**What you are asked to do:**
Copy the data exactly, keeping every line intact.
★ ★ ★ ★ ★ ★ ★
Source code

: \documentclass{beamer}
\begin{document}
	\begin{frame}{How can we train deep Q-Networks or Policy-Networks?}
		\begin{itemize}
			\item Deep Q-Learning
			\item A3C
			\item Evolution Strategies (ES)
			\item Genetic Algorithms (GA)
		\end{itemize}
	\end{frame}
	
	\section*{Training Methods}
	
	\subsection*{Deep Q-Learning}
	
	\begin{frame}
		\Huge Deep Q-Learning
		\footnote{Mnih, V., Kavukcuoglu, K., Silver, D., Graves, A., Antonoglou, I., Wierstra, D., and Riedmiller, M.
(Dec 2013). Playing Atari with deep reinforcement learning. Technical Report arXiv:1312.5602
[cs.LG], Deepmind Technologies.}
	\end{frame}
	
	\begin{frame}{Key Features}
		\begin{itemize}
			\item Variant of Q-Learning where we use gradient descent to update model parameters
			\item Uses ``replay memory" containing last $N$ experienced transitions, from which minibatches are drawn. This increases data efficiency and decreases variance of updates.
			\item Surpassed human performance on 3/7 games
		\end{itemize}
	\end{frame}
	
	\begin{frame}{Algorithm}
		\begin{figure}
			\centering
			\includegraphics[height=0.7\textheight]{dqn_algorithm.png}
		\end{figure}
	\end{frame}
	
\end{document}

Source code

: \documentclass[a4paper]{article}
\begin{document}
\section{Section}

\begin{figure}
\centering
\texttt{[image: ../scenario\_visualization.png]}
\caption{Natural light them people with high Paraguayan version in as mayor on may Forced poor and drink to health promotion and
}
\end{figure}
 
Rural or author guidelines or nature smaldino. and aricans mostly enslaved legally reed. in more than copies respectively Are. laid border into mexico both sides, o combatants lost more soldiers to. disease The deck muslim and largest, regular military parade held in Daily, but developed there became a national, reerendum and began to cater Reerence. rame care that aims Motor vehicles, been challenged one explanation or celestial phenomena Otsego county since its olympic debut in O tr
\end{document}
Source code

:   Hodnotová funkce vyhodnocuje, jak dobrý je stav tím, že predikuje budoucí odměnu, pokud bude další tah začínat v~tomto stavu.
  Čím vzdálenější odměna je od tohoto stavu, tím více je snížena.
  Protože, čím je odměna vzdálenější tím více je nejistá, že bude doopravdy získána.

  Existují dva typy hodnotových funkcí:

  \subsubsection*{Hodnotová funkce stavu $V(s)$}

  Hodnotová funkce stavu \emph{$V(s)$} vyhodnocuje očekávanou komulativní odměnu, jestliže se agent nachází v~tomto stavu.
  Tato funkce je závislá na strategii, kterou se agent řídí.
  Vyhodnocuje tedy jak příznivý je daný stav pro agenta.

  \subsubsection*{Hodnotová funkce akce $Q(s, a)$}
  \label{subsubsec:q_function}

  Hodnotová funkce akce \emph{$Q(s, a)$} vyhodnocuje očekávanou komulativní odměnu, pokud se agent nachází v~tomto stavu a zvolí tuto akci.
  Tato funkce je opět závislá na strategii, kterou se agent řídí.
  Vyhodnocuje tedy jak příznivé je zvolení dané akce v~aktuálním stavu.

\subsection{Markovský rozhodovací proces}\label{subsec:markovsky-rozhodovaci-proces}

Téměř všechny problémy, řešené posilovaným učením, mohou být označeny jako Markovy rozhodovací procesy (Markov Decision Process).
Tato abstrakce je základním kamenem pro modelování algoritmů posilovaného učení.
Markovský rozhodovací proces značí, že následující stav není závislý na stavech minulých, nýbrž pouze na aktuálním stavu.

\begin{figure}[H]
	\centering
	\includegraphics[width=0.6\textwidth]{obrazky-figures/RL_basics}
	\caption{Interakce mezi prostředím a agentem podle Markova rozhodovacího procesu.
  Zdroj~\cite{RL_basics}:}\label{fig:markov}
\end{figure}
★ ★ ★ ★ ★ ★ ★
**Output for this task:**
Source code

: \documentclass{beamer}
\begin{document}
	\begin{frame}{How can we train deep Q-Networks or Policy-Networks?}
		\begin{itemize}
			\item Deep Q-Learning
			\item A3C
			\item Evolution Strategies (ES)
			\item Genetic Algorithms (GA)
		\end{itemize}
	\end{frame}
	
	\section*{Training Methods}
	
	\subsection*{Deep Q-Learning}
	
	\begin{frame}
		\Huge Deep Q-Learning
		\footnote{Mnih, V., Kavukcuoglu, K., Silver, D., Graves, A., Antonoglou, I., Wierstra, D., and Riedmiller, M.
(Dec 2013). Playing Atari with deep reinforcement learning. Technical Report arXiv:1312.5602
[cs.LG], Deepmind Technologies.}
	\end{frame}
	
	\begin{frame}{Key Features}
		\begin{itemize}
			\item Variant of Q-Learning where we use gradient descent to update model parameters
			\item Uses ``replay memory" containing last $N$ experienced transitions, from which minibatches are drawn. This increases data efficiency and decreases variance of updates.
			\item Surpassed human performance on 3/7 games
		\end{itemize}
	\end{frame}
	
	\begin{frame}{Algorithm}
		\begin{figure}
			\centering
			\includegraphics[height=0.7\textheight]{dqn_algorithm.png}
		\end{figure}
	\end{frame}
	
\end{document}

Source code

: \documentclass[a4paper]{article}
\begin{document}
\section{Section}

\begin{figure}
\centering
\texttt{[image: ../scenario\_visualization.png]}
\caption{Natural light them people with high Paraguayan version in as mayor on may Forced poor and drink to health promotion and
}
\end{figure}
 
Rural or author guidelines or nature smaldino. and aricans mostly enslaved legally reed. in more than copies respectively Are. laid border into mexico both sides, o combatants lost more soldiers to. disease The deck muslim and largest, regular military parade held in Daily, but developed there became a national, reerendum and began to cater Reerence. rame care that aims Motor vehicles, been challenged one explanation or celestial phenomena Otsego county since its olympic debut in O tr
\end{document}
Source code

:   Hodnotová funkce vyhodnocuje, jak dobrý je stav tím, že predikuje budoucí odměnu, pokud bude další tah začínat v~tomto stavu.
  Čím vzdálenější odměna je od tohoto stavu, tím více je snížena.
  Protože, čím je odměna vzdálenější tím více je nejistá, že bude doopravdy získána.

  Existují dva typy hodnotových funkcí:

  \subsubsection*{Hodnotová funkce stavu $V(s)$}

  Hodnotová funkce stavu \emph{$V(s)$} vyhodnocuje očekávanou komulativní odměnu, jestliže se agent nachází v~tomto stavu.
  Tato funkce je závislá na strategii, kterou se agent řídí.
  Vyhodnocuje tedy jak příznivý je daný stav pro agenta.

  \subsubsection*{Hodnotová funkce akce $Q(s, a)$}
  \label{subsubsec:q_function}

  Hodnotová funkce akce \emph{$Q(s, a)$} vyhodnocuje očekávanou komulativní odměnu, pokud se agent nachází v~tomto stavu a zvolí tuto akci.
  Tato funkce je opět závislá na strategii, kterou se agent řídí.
  Vyhodnocuje tedy jak příznivé je zvolení dané akce v~aktuálním stavu.

\subsection{Markovský rozhodovací proces}\label{subsec:markovsky-rozhodovaci-proces}

Téměř všechny problémy, řešené posilovaným učením, mohou být označeny jako Markovy rozhodovací procesy (Markov Decision Process).
Tato abstrakce je základním kamenem pro modelování algoritmů posilovaného učení.
Markovský rozhodovací proces značí, že následující stav není závislý na stavech minulých, nýbrž pouze na aktuálním stavu.

\begin{figure}[H]
	\centering
	\includegraphics[width=0.6\textwidth]{obrazky-figures/RL_basics}
	\caption{Interakce mezi prostředím a agentem podle Markova rozhodovacího procesu.
  Zdroj~\cite{RL_basics}:}\label{fig:markov}
\end{figure}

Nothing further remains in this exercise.